Pavlos Giannakis is an M.A. candidate in the Economics and Education program at Teacher’s College, Columbia University. He is born and raised, in Athens, Greece. His undergraduate degree is in Finance and Economics. Before joining TC, he spent several years as an Investment Banker in New York and as a Data Analyst in the Financial Regulatory government setting. His areas of expertise were Fixed Income, Risk Management, Quantitative Analytics & Research. He really enjoys the plethora of quantitative data in the field of Education Policy and Economics. He desires to gain a thorough understanding of Education Research and Policymaking and conduct large-scale evaluations at the micro and macro level. He intends to engage in this by adopting econometric modelling techniques that formulate complex relationships in education and test those models with relevant data.

Specific areas of interest include the relationship between education and labor markets; the production, distribution, and financing of education; the organization of the education industry & the contribution of education to economic growth & development; the impacts of financial aid; teacher characteristics and student success in college.

His previous graduate work incorporates studies in Data Science and Public Finance at Columbia and NYU.
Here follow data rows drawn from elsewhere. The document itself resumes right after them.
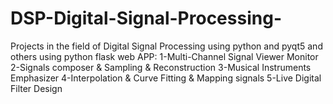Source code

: # DSP-Digital-Signal-Processing-
Projects in the field of Digital Signal Processing using python and pyqt5
and others using python flask web APP:
1-Multi-Channel Signal Viewer Monitor
2-Signals composer & Sampling & Reconstruction
3-Musical Instruments Emphasizer
4-Interpolation & Curve Fitting & Mapping signals
5-Live Digital Filter Design

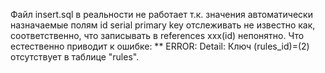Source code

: Файл insert.sql в реальности не работает т.к. значения автоматически назначаемые полям id serial primary key отслеживать не известно как, соответственно, что записывать в references xxx(id) непонятно. Что естественно приводит к ошибке:
** ERROR:  Detail: Ключ (rules_id)=(2) отсутствует в таблице "rules".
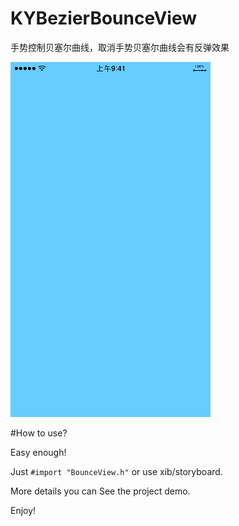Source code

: # KYBezierBounceView
手势控制贝塞尔曲线，取消手势贝塞尔曲线会有反弹效果

![](demo.gif)

#How to use?

Easy enough! 

Just `#import "BounceView.h"` or use xib/storyboard. 

More details you can See the project demo. 

Enjoy!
He is an avid runner and cyclist.

Tara Habibi
M.A. candidate in the Economics and Education program

Tara Habibi is originally from the San Francisco Bay Area and spent the majority of her life growing up in Fremont, California. Surrounded by the fast-paced Silicon Valley, early on Tara found herself interested in the relationship between “good” schools, desirable neighborhoods, and school overcrowding. This led her to study economics at the University of California, Santa Barbara. During her time at UCSB, Tara worked as a student advisor on the use of student fees on a campus and UC wide level, analyzing the impact of student fees on student services and the student educational experience. Through the research of Dr. Diana Arya, she also worked at the local Boys and Girls Club acting as a co-learner with fifth and sixth grade students on the topic of environmental literacy by way of creating and sustaining a garden space together. She is passionate about the different types of variables which can affect student success from support services to delegated responsibility in an after-school program. Throughout her time at Teachers College, Tara hopes to gain more insight into the economic forces which shape public school systems and the effect that these forces have on educational output.

Siyao Lu
M.A. candidate in the Economics and Education program

Siyao Lu is a master’s student in the Economics and Education program. She has been interested in education since as an undergraduate student at Wake Forest University. In college, she worked as a tutor and studied abroad in Barcelona, Spain. She also participated in some internships in education companies in China. As a Chinese student whose experiences with educational systems in developed countries such as the United States and Spain she discovered the importance of cultural interactions and resource integration in educational development. She realized that education is a mirror to our society. She was struck by the huge gap in educational opportunity and resources between developed and developing countries. These experiences led her to further explore education and enroll in the Economics and Education program. She wants to develop the capability of applying economics and statistical models to analyze educational issues and garner experiences in the evaluation of educational policies.  

Siyao likes to travel, enjoy making friends from all over the world and loves to learn about their different cultures. New York is a challenging but exciting place and she looks forward to her new life here!